#6 Summer 2016

Cape Town entrepreneur chosen to lead international youth network

Nicole Mountain

Nicole Mountain grew up in one of Cape Town’s poorest townships. Today, aged just 20, she has just landed a plum job as Community Engagement Associate at Barclays Africa and last year was chosen to lead other young people via the international organisation the Young Global Pioneers (YPG), a non-profit organisation that creates networks for young talent across the globe.

With 200 million people aged between 15 and 24, Africa has the youngest population in the world and increasingly, societies are looking to the youth to provide direction and leadership for the continent. It is a role that Mountain is embracing enthusiastically. During her journey with YPG, she received an Honour Award for participating at the 2015 International Youth Entrepreneur Summit in Xi’an, China – a moment she still says gives her “chills” to remember.

“I never imagined I would be able to represent my country as I did,” she says.

The mission of Young Global Pioneers is to ‘ignite global curiosity, empathy and aspiration in the next generation,’ explains Mountain. It does this by shaping talented youth into global-minded, responsible leaders.

“My values correlate strongly. I’ve always been inquisitive and motivated to be an agent of change through community service,” she says.

“Being voted to lead the YGP network means that I have an opportunity to show leadership on a global scale, and challenge myself during the process. My role is to ensure that the group remains closely knit and continues its global support system with regards to global insights and inter-cultural learning.” Despite growing up in Bishop Lavis, one of the country’s most disadvantaged areas, there is no trace of self-pity in Mountain’s approach to life.

“South Africa is a developing country, and we do face a lot of adversity, but once you open yourself up to the rest of the world, you get a real sense of responsibility. Once that is instilled in you, that is a real motivation; it opens people to being agents of change. I really support that.”

This sense of responsibility is a major driver for Mountain.

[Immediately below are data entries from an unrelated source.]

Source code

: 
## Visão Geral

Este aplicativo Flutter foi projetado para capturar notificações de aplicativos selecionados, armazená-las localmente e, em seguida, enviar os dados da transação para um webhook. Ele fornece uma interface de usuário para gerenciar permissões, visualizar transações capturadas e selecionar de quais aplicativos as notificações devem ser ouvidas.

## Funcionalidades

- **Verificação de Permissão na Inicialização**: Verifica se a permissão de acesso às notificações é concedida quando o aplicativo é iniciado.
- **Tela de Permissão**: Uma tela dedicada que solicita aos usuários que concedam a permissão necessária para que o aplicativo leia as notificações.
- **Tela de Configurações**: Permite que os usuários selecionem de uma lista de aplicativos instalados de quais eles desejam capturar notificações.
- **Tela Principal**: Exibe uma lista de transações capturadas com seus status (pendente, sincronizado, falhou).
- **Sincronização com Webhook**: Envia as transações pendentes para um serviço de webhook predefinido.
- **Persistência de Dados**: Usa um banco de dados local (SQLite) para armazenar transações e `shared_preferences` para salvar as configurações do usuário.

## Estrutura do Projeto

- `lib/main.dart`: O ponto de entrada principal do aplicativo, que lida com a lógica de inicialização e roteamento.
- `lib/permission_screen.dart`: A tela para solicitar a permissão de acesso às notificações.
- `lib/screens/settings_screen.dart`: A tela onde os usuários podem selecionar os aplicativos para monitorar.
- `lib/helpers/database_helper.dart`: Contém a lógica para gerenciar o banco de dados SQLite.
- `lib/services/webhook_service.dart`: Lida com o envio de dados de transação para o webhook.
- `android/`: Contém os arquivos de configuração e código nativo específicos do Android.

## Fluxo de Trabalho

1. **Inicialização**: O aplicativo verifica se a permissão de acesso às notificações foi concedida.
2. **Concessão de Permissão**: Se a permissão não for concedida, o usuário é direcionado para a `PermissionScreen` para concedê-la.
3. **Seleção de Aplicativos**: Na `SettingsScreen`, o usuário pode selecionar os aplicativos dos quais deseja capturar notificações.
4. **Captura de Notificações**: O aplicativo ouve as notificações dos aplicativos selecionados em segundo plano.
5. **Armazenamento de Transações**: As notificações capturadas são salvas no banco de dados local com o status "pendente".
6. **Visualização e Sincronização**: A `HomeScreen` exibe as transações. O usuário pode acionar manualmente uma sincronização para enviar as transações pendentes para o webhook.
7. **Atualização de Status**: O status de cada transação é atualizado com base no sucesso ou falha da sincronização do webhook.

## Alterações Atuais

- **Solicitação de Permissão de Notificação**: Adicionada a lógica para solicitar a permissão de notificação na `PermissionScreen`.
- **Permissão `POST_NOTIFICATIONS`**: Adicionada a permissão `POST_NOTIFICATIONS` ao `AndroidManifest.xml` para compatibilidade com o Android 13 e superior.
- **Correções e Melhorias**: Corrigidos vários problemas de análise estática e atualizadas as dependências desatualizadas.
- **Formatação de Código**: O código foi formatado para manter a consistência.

Her own desire to be a social entrepreneur was honed at the Raymond Ackerman Academy (RAA) where she was a student in 2015, which allowed her, she says, to cut her teeth in the academic and business world and gave her the opportunity to travel to China and ultimately led to her new role.

That’s why one of her main, though tongue-in-cheek, pieces of advice to other aspiring entrepreneurs is to enrol at the RAA. “Apply as soon as possible!” she says with a smile.